WAGOMU-このブログについて-


WAGOMUというのは、「和」と「和む(なごむ)」から創った造語に、「輪ゴム」という括る対象によってその形状を柔軟に変化させることのできる図像の記号性を与えたものです。このブログは、2009年から「瞑想」というキーワードと向き合いながら広告会社でデザインをしている自分から生まれた造形に言語的アプローチで再解釈を与えることを目的に2015年の年頭にはじめました。
実家が、高野山真言宗という密教系の宗派のお寺であることから、美術大学の卒業製作のテーマとして「阿字観」という瞑想に出会いました。密教では阿字(大日如来を表すサンスクリット文字)と対峙しながら瞑想を行います。他の瞑想のスタイルにおいても、何か1つの対象や動作に意識を集中することで、瞑想を体得するものが多いのです。インターネット社会になり、SNSのタイムラインのようにどんどん流れていく情報が増え、多次元的に脳に取り込む情報の量が日々増えていくようになって久しい現代社会において、グラフィックが「瞑想」と同じような効果を人間の脳に与えることができるのではないか。それが私のコンセプトです。
しかし、このテーマを持ちながらデザインをする自分自身が日々の生活や仕事の中での大量の雑多な情報のインプットによって、1つの図像から受け取るインスピレーションの感度や、表現力が劣化しているのではないかという懸念が生まれました。そこで、図像に対しての感度を鈍らせないために、画材を制限したドローイングと、そこから見出した自分自身の思考の軌跡をブログという形で残すことにしました。ブログを書きついでに瞑想しようというわけです。日によっては更新できない日もあるでしょうが、基本的に1日1投稿を目標に続けていきたいと思っています。

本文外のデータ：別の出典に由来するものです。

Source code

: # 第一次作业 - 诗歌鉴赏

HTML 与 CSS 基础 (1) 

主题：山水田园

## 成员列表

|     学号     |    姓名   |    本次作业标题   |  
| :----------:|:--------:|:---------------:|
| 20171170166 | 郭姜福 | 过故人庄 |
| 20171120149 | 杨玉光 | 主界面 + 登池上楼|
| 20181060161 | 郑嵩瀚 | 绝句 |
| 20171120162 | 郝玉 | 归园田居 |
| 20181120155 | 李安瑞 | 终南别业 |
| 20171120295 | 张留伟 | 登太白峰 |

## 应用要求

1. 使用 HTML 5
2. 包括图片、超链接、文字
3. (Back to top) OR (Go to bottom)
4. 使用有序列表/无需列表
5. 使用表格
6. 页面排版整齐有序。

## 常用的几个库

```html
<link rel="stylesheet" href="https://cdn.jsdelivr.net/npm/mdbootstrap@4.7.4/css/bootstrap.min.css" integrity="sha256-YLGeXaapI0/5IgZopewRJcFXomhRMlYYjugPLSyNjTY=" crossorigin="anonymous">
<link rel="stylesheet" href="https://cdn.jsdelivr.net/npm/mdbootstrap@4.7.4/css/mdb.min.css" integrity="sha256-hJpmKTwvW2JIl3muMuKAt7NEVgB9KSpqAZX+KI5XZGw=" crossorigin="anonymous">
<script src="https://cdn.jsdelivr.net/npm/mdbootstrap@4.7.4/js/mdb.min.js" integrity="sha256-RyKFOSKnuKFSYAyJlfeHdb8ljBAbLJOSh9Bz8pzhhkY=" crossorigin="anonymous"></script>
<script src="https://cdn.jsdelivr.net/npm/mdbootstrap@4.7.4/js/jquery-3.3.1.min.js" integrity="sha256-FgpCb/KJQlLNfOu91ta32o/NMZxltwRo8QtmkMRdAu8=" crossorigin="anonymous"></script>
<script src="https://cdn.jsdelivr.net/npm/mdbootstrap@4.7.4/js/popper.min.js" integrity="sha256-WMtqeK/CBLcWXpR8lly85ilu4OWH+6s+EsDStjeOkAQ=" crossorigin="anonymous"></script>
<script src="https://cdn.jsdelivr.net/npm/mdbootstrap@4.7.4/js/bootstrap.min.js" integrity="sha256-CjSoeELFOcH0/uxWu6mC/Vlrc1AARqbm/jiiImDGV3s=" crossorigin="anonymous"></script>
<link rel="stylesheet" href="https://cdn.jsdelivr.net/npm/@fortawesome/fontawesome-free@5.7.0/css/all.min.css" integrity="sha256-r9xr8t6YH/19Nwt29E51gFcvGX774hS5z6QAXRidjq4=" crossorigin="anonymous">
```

2015.01.03

2015/06/09

紙垂 / SHIDE



ジグザクに並んだ白い矩形は、
神社の木に巻かれた注連縄に垂れ下がる
紙垂のようだった。

「しで」という言葉は、「垂づ(しづ)」の連用形で、
「しだれる」と同根であるという。
4枚一組で垂らすのが基本だからか、
別名「四手」とも呼ばれるらしい。
祈りを支える神具としてデザインされているものだが、
その形は稲妻の形に非常に似ているのだ。
昔から、稲妻が落ちると稲が育って豊作になったことから
雷光、稲妻をイメージしたフォルムになり、
邪悪なものを追い払ったと考えられている。
こういった神具の形状ひとつとっても
そこにかなりの見立てが入っていることもわかる。
知らなかったのだが、紙垂の背景にある注連縄は
雷雲の形を模していて、そこから稲妻が落ちる様に
見立てたものだったという。
信仰の裏側にあるこういった見立ての記号性は、
時にかなり具体物の形状を模していることがある。
やはり当時はまだ偶像崇拝の名残が強かったことも
関係しているのかもしれない。

神具など、特に信仰の対象になり得るものは、
紙垂をはじめ、神鏡など、かなり分かりやすい
形を模しているものが多いように思う。
神鏡などはおそらく太陽か月をモチーフにしていることは、
あえて言うまでもないのだろう。